Last week ended on a refreshing note, with scattered showers and a welcome breeze. Enough water to quench the thirst of parched vegetables, but not enough to replenish irrigation ponds. These days, beggars can’t be choosers, we’ll take whatever water comes our way. Meanwhile, vegetables and weeds are engaged in their annual combat, one which your farmer wishes could be predetermined in the vegetables’ favour.
To stand idly by is not an option, the duel is scarcely a fair one, not unlike that between David and Goliath : a single vegetable plant surrounded by a multitude of weed seeds. And so it is that our long list of farm chores just got longer, to accommodate an almost Freudian obsession of ours : freeing our veggies from the clutches of the weeds that July always aids and abets, all the more so this year given that it is so far the hottest one on record in a very long time. It’s a movie we’ve played in before – in a follow-on email, I hope to be able to confirm a happy ending…
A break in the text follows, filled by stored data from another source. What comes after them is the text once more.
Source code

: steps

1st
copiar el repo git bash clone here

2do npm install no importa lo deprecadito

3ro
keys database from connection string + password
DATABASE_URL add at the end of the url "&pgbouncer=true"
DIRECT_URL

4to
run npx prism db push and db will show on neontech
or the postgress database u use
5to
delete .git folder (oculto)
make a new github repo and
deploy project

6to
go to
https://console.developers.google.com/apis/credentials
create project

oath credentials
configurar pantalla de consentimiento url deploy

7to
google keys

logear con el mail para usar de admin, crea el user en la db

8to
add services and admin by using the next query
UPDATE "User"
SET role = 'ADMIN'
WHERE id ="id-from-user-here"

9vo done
Everything is ripening in the fields, but our current focus is on our blueberry patch, where our earliest varieties are turning blue. The robins and blue jays have started sampling the goods, we sense an impending avian invasion. We’ve started covering the bushes with bird netting and will soon be looking for nimble fingers to harvest what I have come to consider the most emblematic of Québec’s fruits.
On the vegetable front, we were hoping to serve up the season’s first carrots this week, but they (and you) will have to wait another week. In the interim, we’ll be serving up more beets – an early root vegetable which is having a great run to date, dry spells notwithstanding. The nice thing about beets is that they can be stored in a fridge drawer and forgotten for several weeks, and remain none the worse for the wear. In our recipe tab, you’ll find a host of new recipes researched and organized by our friend Laure, including several beet recipes which you may find timely.